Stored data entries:
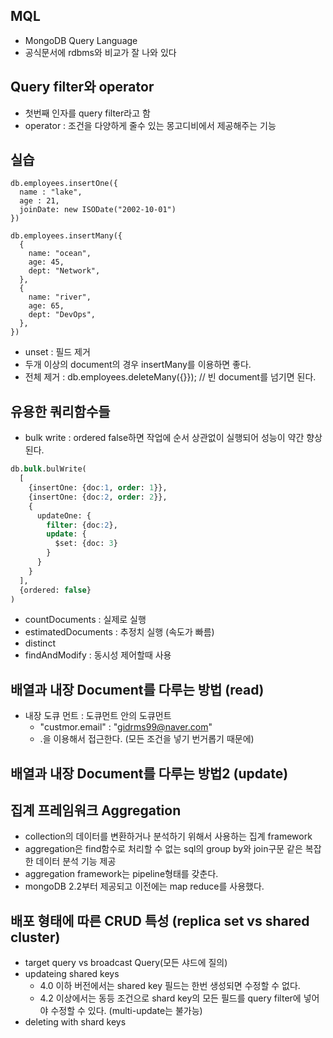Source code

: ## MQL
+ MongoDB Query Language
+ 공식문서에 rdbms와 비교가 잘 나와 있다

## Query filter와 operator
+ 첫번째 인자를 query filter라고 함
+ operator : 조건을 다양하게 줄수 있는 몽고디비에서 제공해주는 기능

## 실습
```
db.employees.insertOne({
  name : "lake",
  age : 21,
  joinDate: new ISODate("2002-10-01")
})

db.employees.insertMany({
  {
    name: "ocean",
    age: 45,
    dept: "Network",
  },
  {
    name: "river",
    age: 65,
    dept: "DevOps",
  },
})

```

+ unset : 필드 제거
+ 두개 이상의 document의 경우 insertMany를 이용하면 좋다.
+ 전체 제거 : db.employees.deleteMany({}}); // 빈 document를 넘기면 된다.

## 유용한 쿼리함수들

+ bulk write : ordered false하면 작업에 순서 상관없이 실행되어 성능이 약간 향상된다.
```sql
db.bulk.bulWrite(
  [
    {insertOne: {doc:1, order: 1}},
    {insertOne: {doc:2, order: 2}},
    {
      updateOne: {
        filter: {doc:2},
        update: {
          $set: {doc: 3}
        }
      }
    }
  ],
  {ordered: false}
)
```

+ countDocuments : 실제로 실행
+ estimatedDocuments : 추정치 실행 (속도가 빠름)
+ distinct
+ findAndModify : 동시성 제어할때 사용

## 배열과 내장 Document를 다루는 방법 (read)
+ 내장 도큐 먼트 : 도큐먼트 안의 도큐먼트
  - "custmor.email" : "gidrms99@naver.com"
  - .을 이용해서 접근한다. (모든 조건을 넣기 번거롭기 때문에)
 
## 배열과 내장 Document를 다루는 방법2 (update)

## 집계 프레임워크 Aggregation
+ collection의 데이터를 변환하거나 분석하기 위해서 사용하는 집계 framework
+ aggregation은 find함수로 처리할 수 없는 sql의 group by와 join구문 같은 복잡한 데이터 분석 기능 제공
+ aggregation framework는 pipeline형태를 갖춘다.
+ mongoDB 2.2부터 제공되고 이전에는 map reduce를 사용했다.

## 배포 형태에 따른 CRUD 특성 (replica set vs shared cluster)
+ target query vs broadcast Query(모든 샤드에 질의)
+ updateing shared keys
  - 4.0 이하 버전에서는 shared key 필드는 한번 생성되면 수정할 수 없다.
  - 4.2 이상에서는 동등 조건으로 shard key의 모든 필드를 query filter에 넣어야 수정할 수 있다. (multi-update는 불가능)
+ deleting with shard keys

Your objective: Exactly the lines from the start of the entries above through the line with "- 4.2 이상에서는" should be reproduced, and nothing else; drop the pictures.

Response box:
Source code

: ## MQL
+ MongoDB Query Language
+ 공식문서에 rdbms와 비교가 잘 나와 있다

## Query filter와 operator
+ 첫번째 인자를 query filter라고 함
+ operator : 조건을 다양하게 줄수 있는 몽고디비에서 제공해주는 기능

## 실습
```
db.employees.insertOne({
  name : "lake",
  age : 21,
  joinDate: new ISODate("2002-10-01")
})

db.employees.insertMany({
  {
    name: "ocean",
    age: 45,
    dept: "Network",
  },
  {
    name: "river",
    age: 65,
    dept: "DevOps",
  },
})

```

+ unset : 필드 제거
+ 두개 이상의 document의 경우 insertMany를 이용하면 좋다.
+ 전체 제거 : db.employees.deleteMany({}}); // 빈 document를 넘기면 된다.

## 유용한 쿼리함수들

+ bulk write : ordered false하면 작업에 순서 상관없이 실행되어 성능이 약간 향상된다.
```sql
db.bulk.bulWrite(
  [
    {insertOne: {doc:1, order: 1}},
    {insertOne: {doc:2, order: 2}},
    {
      updateOne: {
        filter: {doc:2},
        update: {
          $set: {doc: 3}
        }
      }
    }
  ],
  {ordered: false}
)
```

+ countDocuments : 실제로 실행
+ estimatedDocuments : 추정치 실행 (속도가 빠름)
+ distinct
+ findAndModify : 동시성 제어할때 사용

## 배열과 내장 Document를 다루는 방법 (read)
+ 내장 도큐 먼트 : 도큐먼트 안의 도큐먼트
  - "custmor.email" : "gidrms99@naver.com"
  - .을 이용해서 접근한다. (모든 조건을 넣기 번거롭기 때문에)
 
## 배열과 내장 Document를 다루는 방법2 (update)

## 집계 프레임워크 Aggregation
+ collection의 데이터를 변환하거나 분석하기 위해서 사용하는 집계 framework
+ aggregation은 find함수로 처리할 수 없는 sql의 group by와 join구문 같은 복잡한 데이터 분석 기능 제공
+ aggregation framework는 pipeline형태를 갖춘다.
+ mongoDB 2.2부터 제공되고 이전에는 map reduce를 사용했다.

## 배포 형태에 따른 CRUD 특성 (replica set vs shared cluster)
+ target query vs broadcast Query(모든 샤드에 질의)
+ updateing shared keys
  - 4.0 이하 버전에서는 shared key 필드는 한번 생성되면 수정할 수 없다.
  - 4.2 이상에서는 동등 조건으로 shard key의 모든 필드를 query filter에 넣어야 수정할 수 있다. (multi-update는 불가능)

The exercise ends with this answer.